LuxThere is a candle burning on my coffee table, in my attempt to use up the various candles of the house. It is a stacked cake of a candle. There are three ardent layers of brown to it, all piled up in a pleasant little glass jar. There is a coffee theme to the odors that are supposed to be thrown off by the thing. They are listed on the side in order: hazelnut, irish creme, swiss mocha. The candle does not smell of too much beyond sweetness and wax, now, and it has burned well into the second tier. This is likely just as well.
This is a candle for magazine ads, not coffee tables.

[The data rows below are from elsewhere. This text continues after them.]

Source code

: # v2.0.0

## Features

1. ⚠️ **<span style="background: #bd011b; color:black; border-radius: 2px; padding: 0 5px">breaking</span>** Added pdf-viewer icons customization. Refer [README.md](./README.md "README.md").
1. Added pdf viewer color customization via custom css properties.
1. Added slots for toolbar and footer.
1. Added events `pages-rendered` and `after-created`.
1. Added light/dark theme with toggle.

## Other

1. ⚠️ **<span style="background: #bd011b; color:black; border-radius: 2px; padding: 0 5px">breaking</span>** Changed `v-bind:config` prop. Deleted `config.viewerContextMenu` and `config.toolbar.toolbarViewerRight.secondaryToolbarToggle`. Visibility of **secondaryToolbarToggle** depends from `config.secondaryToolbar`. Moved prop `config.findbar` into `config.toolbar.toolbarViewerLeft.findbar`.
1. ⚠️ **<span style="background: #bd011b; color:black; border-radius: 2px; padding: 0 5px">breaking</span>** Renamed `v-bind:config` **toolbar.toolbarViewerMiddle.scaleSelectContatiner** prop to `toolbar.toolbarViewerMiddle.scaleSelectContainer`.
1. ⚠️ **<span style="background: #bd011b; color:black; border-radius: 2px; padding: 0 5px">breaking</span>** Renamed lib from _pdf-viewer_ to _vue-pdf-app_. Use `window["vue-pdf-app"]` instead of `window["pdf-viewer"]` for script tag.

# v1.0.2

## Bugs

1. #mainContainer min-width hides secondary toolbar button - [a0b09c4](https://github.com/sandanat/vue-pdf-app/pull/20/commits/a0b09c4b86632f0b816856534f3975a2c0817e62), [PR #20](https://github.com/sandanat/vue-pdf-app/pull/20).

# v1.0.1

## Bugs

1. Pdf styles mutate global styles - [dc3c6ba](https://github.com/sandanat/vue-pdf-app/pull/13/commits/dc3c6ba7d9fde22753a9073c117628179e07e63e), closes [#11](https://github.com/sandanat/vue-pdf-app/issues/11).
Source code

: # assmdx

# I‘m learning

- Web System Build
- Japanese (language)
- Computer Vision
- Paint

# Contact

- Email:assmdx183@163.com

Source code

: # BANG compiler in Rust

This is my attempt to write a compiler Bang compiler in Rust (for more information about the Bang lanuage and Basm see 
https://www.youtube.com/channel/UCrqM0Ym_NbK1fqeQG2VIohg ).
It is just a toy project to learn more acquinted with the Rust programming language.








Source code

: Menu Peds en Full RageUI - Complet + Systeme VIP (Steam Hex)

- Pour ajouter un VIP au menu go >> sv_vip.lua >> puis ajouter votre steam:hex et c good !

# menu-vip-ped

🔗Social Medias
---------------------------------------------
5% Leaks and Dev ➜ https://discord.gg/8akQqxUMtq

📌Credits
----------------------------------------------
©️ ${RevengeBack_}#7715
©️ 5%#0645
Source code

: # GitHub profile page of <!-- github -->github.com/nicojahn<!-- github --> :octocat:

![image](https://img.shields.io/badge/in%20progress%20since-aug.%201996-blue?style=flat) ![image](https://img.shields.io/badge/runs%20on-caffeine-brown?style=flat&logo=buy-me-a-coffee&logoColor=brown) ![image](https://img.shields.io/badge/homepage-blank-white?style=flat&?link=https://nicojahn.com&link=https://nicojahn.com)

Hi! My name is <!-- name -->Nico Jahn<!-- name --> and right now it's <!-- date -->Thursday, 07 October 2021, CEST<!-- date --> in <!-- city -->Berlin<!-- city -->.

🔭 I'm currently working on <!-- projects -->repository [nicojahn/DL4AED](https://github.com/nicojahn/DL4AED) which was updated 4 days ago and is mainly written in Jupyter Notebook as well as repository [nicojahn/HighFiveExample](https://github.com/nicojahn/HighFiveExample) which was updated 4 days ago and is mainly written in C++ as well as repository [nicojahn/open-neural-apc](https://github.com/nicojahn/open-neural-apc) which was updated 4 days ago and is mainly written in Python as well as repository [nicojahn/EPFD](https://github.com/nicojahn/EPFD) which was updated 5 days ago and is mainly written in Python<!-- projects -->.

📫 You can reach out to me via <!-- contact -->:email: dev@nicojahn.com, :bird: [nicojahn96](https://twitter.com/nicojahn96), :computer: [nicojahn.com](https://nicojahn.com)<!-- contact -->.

I imagine much work was done in an effort to formulate waxes so that candles of this sort would burn evenly and true, picture perfect flat down to the last dreg of wax and molecules of mocha odor. This candle is not doing that; a cape of wax still climbs one side, while the other offers a murky window for the light to flicker through. I sometimes snuff the flame with the supplied lid, but there are plastic bits to the lid, and I wonder if I ought to. The wick does not burn well, and the lip of the jar is rimmed with candleblack. It is an imperfect candle.
It remains, however: the candle is a candle. The light makes a cheerful dance in the glassware in the kitchen. It flickers and ducks into corners of the room, casting shadow behind the walking sticks. It holds its own against the reading lamp. It is welcome.